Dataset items
——————————

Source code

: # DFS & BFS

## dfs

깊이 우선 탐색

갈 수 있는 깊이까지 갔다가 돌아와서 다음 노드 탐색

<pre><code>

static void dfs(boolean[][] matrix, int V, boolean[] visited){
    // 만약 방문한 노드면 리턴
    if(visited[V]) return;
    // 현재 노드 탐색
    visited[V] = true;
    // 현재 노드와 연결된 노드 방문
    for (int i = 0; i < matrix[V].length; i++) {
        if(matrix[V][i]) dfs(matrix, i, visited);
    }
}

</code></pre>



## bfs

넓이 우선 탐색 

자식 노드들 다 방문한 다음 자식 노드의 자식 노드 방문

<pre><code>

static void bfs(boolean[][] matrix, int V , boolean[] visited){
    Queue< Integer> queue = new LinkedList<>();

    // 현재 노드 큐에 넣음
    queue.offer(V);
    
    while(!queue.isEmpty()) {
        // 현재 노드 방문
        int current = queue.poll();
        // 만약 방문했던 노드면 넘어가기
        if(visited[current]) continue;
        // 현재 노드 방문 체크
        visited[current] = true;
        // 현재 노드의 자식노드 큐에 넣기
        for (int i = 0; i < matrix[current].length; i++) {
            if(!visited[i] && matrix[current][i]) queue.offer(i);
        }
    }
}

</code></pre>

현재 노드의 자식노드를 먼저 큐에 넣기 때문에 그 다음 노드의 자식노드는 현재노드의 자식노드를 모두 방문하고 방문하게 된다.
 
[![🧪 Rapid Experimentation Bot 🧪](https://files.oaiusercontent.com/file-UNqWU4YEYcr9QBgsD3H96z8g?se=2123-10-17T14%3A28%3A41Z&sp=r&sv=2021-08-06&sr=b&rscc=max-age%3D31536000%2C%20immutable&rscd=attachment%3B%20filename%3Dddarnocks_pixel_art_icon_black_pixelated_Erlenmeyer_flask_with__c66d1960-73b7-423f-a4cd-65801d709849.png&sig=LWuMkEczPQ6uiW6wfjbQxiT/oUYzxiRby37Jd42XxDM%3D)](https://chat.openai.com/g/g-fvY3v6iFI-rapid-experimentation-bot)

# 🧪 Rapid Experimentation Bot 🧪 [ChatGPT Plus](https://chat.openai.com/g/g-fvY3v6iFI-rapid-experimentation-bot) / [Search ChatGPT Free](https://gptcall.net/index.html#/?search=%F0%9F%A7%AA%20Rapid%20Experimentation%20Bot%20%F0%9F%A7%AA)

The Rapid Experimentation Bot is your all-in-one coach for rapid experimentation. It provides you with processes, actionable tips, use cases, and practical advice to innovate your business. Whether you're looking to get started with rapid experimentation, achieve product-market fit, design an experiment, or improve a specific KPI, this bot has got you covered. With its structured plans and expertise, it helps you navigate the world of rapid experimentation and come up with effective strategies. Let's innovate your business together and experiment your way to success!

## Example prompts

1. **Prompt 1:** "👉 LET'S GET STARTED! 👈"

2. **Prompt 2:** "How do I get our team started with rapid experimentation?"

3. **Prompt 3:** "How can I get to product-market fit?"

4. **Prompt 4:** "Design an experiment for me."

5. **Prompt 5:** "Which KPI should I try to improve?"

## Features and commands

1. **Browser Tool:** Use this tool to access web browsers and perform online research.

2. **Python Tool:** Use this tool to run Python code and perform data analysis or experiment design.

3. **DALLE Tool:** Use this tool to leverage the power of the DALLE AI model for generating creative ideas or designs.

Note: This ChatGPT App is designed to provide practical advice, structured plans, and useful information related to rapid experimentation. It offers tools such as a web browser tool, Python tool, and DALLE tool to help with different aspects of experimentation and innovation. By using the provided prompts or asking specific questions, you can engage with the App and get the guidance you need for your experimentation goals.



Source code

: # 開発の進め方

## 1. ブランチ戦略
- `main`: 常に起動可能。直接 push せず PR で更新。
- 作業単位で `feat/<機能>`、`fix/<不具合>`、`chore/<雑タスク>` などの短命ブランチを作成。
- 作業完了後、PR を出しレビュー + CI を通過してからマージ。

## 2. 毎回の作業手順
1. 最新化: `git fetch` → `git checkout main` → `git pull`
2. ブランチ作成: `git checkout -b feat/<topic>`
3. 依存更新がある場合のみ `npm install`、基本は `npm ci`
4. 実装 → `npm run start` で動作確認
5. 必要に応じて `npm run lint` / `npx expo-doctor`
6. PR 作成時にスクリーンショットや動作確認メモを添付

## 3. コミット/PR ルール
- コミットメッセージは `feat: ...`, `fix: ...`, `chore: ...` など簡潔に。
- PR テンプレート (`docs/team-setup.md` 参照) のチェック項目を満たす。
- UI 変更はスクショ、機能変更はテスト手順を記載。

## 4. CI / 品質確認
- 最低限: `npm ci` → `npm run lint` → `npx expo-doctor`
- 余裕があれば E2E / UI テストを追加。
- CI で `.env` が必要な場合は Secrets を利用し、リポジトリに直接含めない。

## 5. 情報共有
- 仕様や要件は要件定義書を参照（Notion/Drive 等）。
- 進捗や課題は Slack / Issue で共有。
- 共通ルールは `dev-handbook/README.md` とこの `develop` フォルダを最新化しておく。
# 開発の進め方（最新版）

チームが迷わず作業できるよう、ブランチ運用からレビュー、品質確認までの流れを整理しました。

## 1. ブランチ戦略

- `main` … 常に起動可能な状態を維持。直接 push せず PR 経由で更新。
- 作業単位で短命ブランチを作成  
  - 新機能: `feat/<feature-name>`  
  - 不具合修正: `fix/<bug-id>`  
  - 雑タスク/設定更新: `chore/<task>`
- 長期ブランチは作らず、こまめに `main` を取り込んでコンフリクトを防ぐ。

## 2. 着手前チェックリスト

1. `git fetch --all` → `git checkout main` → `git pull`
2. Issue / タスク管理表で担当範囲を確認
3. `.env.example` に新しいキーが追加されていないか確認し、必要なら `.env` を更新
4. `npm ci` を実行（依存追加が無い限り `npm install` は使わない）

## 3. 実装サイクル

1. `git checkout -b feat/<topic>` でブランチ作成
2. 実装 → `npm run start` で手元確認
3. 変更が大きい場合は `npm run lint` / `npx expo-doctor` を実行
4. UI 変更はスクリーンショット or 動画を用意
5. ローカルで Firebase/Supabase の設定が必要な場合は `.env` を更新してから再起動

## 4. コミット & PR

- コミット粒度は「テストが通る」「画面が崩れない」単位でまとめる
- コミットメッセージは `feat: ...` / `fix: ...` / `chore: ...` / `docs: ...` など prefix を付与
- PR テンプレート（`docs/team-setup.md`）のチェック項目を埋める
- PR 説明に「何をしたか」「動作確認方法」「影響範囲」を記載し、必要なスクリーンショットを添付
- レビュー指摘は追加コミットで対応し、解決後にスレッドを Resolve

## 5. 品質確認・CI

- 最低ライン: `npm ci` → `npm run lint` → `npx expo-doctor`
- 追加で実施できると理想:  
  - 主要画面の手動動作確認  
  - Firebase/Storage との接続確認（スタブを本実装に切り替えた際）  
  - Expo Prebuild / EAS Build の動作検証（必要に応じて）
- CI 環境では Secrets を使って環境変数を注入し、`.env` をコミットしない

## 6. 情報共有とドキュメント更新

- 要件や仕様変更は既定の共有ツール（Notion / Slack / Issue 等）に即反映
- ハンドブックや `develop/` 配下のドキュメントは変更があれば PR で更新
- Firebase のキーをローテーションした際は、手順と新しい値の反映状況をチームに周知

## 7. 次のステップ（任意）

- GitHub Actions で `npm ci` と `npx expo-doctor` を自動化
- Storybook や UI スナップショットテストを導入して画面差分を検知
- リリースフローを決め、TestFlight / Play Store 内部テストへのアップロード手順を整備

——————————

__Problem to solve__
From the first line to the last, reproduce the data above exactly.

__Task response__
Source code

: # DFS & BFS

## dfs

깊이 우선 탐색

갈 수 있는 깊이까지 갔다가 돌아와서 다음 노드 탐색

<pre><code>

static void dfs(boolean[][] matrix, int V, boolean[] visited){
    // 만약 방문한 노드면 리턴
    if(visited[V]) return;
    // 현재 노드 탐색
    visited[V] = true;
    // 현재 노드와 연결된 노드 방문
    for (int i = 0; i < matrix[V].length; i++) {
        if(matrix[V][i]) dfs(matrix, i, visited);
    }
}

</code></pre>



## bfs

넓이 우선 탐색 

자식 노드들 다 방문한 다음 자식 노드의 자식 노드 방문

<pre><code>

static void bfs(boolean[][] matrix, int V , boolean[] visited){
    Queue< Integer> queue = new LinkedList<>();

    // 현재 노드 큐에 넣음
    queue.offer(V);
    
    while(!queue.isEmpty()) {
        // 현재 노드 방문
        int current = queue.poll();
        // 만약 방문했던 노드면 넘어가기
        if(visited[current]) continue;
        // 현재 노드 방문 체크
        visited[current] = true;
        // 현재 노드의 자식노드 큐에 넣기
        for (int i = 0; i < matrix[current].length; i++) {
            if(!visited[i] && matrix[current][i]) queue.offer(i);
        }
    }
}

</code></pre>

현재 노드의 자식노드를 먼저 큐에 넣기 때문에 그 다음 노드의 자식노드는 현재노드의 자식노드를 모두 방문하고 방문하게 된다.
 
[![🧪 Rapid Experimentation Bot 🧪](https://files.oaiusercontent.com/file-UNqWU4YEYcr9QBgsD3H96z8g?se=2123-10-17T14%3A28%3A41Z&sp=r&sv=2021-08-06&sr=b&rscc=max-age%3D31536000%2C%20immutable&rscd=attachment%3B%20filename%3Dddarnocks_pixel_art_icon_black_pixelated_Erlenmeyer_flask_with__c66d1960-73b7-423f-a4cd-65801d709849.png&sig=LWuMkEczPQ6uiW6wfjbQxiT/oUYzxiRby37Jd42XxDM%3D)](https://chat.openai.com/g/g-fvY3v6iFI-rapid-experimentation-bot)

# 🧪 Rapid Experimentation Bot 🧪 [ChatGPT Plus](https://chat.openai.com/g/g-fvY3v6iFI-rapid-experimentation-bot) / [Search ChatGPT Free](https://gptcall.net/index.html#/?search=%F0%9F%A7%AA%20Rapid%20Experimentation%20Bot%20%F0%9F%A7%AA)

The Rapid Experimentation Bot is your all-in-one coach for rapid experimentation. It provides you with processes, actionable tips, use cases, and practical advice to innovate your business. Whether you're looking to get started with rapid experimentation, achieve product-market fit, design an experiment, or improve a specific KPI, this bot has got you covered. With its structured plans and expertise, it helps you navigate the world of rapid experimentation and come up with effective strategies. Let's innovate your business together and experiment your way to success!

## Example prompts

1. **Prompt 1:** "👉 LET'S GET STARTED! 👈"

2. **Prompt 2:** "How do I get our team started with rapid experimentation?"

3. **Prompt 3:** "How can I get to product-market fit?"

4. **Prompt 4:** "Design an experiment for me."

5. **Prompt 5:** "Which KPI should I try to improve?"

## Features and commands

1. **Browser Tool:** Use this tool to access web browsers and perform online research.

2. **Python Tool:** Use this tool to run Python code and perform data analysis or experiment design.

3. **DALLE Tool:** Use this tool to leverage the power of the DALLE AI model for generating creative ideas or designs.

Note: This ChatGPT App is designed to provide practical advice, structured plans, and useful information related to rapid experimentation. It offers tools such as a web browser tool, Python tool, and DALLE tool to help with different aspects of experimentation and innovation. By using the provided prompts or asking specific questions, you can engage with the App and get the guidance you need for your experimentation goals.



Source code

: # 開発の進め方

## 1. ブランチ戦略
- `main`: 常に起動可能。直接 push せず PR で更新。
- 作業単位で `feat/<機能>`、`fix/<不具合>`、`chore/<雑タスク>` などの短命ブランチを作成。
- 作業完了後、PR を出しレビュー + CI を通過してからマージ。

## 2. 毎回の作業手順
1. 最新化: `git fetch` → `git checkout main` → `git pull`
2. ブランチ作成: `git checkout -b feat/<topic>`
3. 依存更新がある場合のみ `npm install`、基本は `npm ci`
4. 実装 → `npm run start` で動作確認
5. 必要に応じて `npm run lint` / `npx expo-doctor`
6. PR 作成時にスクリーンショットや動作確認メモを添付

## 3. コミット/PR ルール
- コミットメッセージは `feat: ...`, `fix: ...`, `chore: ...` など簡潔に。
- PR テンプレート (`docs/team-setup.md` 参照) のチェック項目を満たす。
- UI 変更はスクショ、機能変更はテスト手順を記載。

## 4. CI / 品質確認
- 最低限: `npm ci` → `npm run lint` → `npx expo-doctor`
- 余裕があれば E2E / UI テストを追加。
- CI で `.env` が必要な場合は Secrets を利用し、リポジトリに直接含めない。

## 5. 情報共有
- 仕様や要件は要件定義書を参照（Notion/Drive 等）。
- 進捗や課題は Slack / Issue で共有。
- 共通ルールは `dev-handbook/README.md` とこの `develop` フォルダを最新化しておく。
# 開発の進め方（最新版）

チームが迷わず作業できるよう、ブランチ運用からレビュー、品質確認までの流れを整理しました。

## 1. ブランチ戦略

- `main` … 常に起動可能な状態を維持。直接 push せず PR 経由で更新。
- 作業単位で短命ブランチを作成  
  - 新機能: `feat/<feature-name>`  
  - 不具合修正: `fix/<bug-id>`  
  - 雑タスク/設定更新: `chore/<task>`
- 長期ブランチは作らず、こまめに `main` を取り込んでコンフリクトを防ぐ。

## 2. 着手前チェックリスト

1. `git fetch --all` → `git checkout main` → `git pull`
2. Issue / タスク管理表で担当範囲を確認
3. `.env.example` に新しいキーが追加されていないか確認し、必要なら `.env` を更新
4. `npm ci` を実行（依存追加が無い限り `npm install` は使わない）

## 3. 実装サイクル

1. `git checkout -b feat/<topic>` でブランチ作成
2. 実装 → `npm run start` で手元確認
3. 変更が大きい場合は `npm run lint` / `npx expo-doctor` を実行
4. UI 変更はスクリーンショット or 動画を用意
5. ローカルで Firebase/Supabase の設定が必要な場合は `.env` を更新してから再起動

## 4. コミット & PR

- コミット粒度は「テストが通る」「画面が崩れない」単位でまとめる
- コミットメッセージは `feat: ...` / `fix: ...` / `chore: ...` / `docs: ...` など prefix を付与
- PR テンプレート（`docs/team-setup.md`）のチェック項目を埋める
- PR 説明に「何をしたか」「動作確認方法」「影響範囲」を記載し、必要なスクリーンショットを添付
- レビュー指摘は追加コミットで対応し、解決後にスレッドを Resolve

## 5. 品質確認・CI

- 最低ライン: `npm ci` → `npm run lint` → `npx expo-doctor`
- 追加で実施できると理想:  
  - 主要画面の手動動作確認  
  - Firebase/Storage との接続確認（スタブを本実装に切り替えた際）  
  - Expo Prebuild / EAS Build の動作検証（必要に応じて）
- CI 環境では Secrets を使って環境変数を注入し、`.env` をコミットしない

## 6. 情報共有とドキュメント更新

- 要件や仕様変更は既定の共有ツール（Notion / Slack / Issue 等）に即反映
- ハンドブックや `develop/` 配下のドキュメントは変更があれば PR で更新
- Firebase のキーをローテーションした際は、手順と新しい値の反映状況をチームに周知

## 7. 次のステップ（任意）

- GitHub Actions で `npm ci` と `npx expo-doctor` を自動化
- Storybook や UI スナップショットテストを導入して画面差分を検知
- リリースフローを決め、TestFlight / Play Store 内部テストへのアップロード手順を整備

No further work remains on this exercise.